Task prompt: Exactly as they appear below, repeat the lines from the one with "clipboard image at" through the one with "Update the chain's", and no others.

Information given:
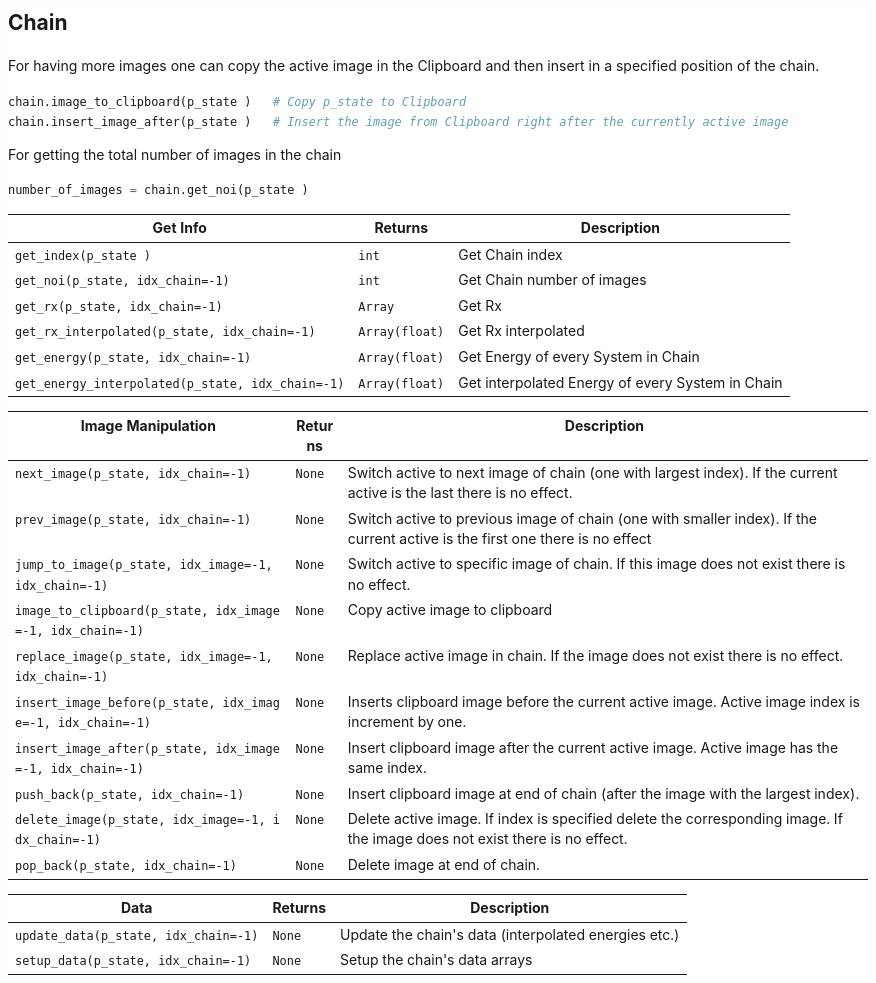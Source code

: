 
Chain
-----

For having more images one can copy the active image in the Clipboard and then insert in a specified position of the chain.
```python
chain.image_to_clipboard(p_state )   # Copy p_state to Clipboard
chain.insert_image_after(p_state )   # Insert the image from Clipboard right after the currently active image
```
For getting the total number of images in the chain
```python
number_of_images = chain.get_noi(p_state )
```

| Get Info                                                                    | Returns        | Description                                                |
| --------------------------------------------------------------------------- | -------------- | ---------------------------------------------------------- |
| `get_index(p_state )`                                                       | `int`          | Get Chain index                                            |
| `get_noi(p_state, idx_chain=-1)`                                            | `int`          | Get Chain number of images                                 |
| `get_rx(p_state, idx_chain=-1)`                                             | `Array`        | Get Rx                                                     |
| `get_rx_interpolated(p_state, idx_chain=-1)`                                | `Array(float)` | Get Rx interpolated                                        |
| `get_energy(p_state, idx_chain=-1)`                                         | `Array(float)` | Get Energy of every System in Chain                        |
| `get_energy_interpolated(p_state, idx_chain=-1)`                            | `Array(float)` | Get interpolated Energy of every System in Chain           |

| Image Manipulation                                              | Returns        | Description                                                |
| --------------------------------------------------------------- | -------------- | ---------------------------------------------------------- |
| `next_image(p_state, idx_chain=-1)`                             | `None`         | Switch active to next image of chain (one with largest index). If the current active is the last there is no effect. |
| `prev_image(p_state, idx_chain=-1)`                             | `None`         | Switch active to previous image of chain (one with smaller index). If the current active is the first one there is no effect |
| `jump_to_image(p_state, idx_image=-1, idx_chain=-1)`            | `None`         | Switch active to specific image of chain. If this image does not exist there is no effect.          |
| `image_to_clipboard(p_state, idx_image=-1, idx_chain=-1)`       | `None`         | Copy active image to clipboard                             |
| `replace_image(p_state, idx_image=-1, idx_chain=-1)`            | `None`         | Replace active image in chain. If the image does not exist there is no effect.                      |
| `insert_image_before(p_state, idx_image=-1, idx_chain=-1)`      | `None`         | Inserts clipboard image before the current active image. Active image index is increment by one.    |
| `insert_image_after(p_state, idx_image=-1, idx_chain=-1)`       | `None`         | Insert clipboard image after the current active image. Active image has the same index.             |
| `push_back(p_state, idx_chain=-1)`                              | `None`         | Insert clipboard image at end of chain (after the image with the largest index).                    |
| `delete_image(p_state, idx_image=-1, idx_chain=-1)`             | `None`         | Delete active image. If index is specified delete the corresponding image. If the image does not exist there is no effect. |
| `pop_back(p_state, idx_chain=-1)`                               | `None`         | Delete image at end of chain.    |

| Data                                        | Returns        | Description                                                |
| ------------------------------------------- | -------------- | ---------------------------------------------------------- |
| `update_data(p_state, idx_chain=-1)`        | `None`         | Update the chain's data (interpolated energies etc.)       |
| `setup_data(p_state, idx_chain=-1)`         | `None`         | Setup the chain's data arrays                              |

Answer to this task:
| `push_back(p_state, idx_chain=-1)`                              | `None`         | Insert clipboard image at end of chain (after the image with the largest index).                    |
| `delete_image(p_state, idx_image=-1, idx_chain=-1)`             | `None`         | Delete active image. If index is specified delete the corresponding image. If the image does not exist there is no effect. |
| `pop_back(p_state, idx_chain=-1)`                               | `None`         | Delete image at end of chain.    |

| Data                                        | Returns        | Description                                                |
| ------------------------------------------- | -------------- | ---------------------------------------------------------- |
| `update_data(p_state, idx_chain=-1)`        | `None`         | Update the chain's data (interpolated energies etc.)       |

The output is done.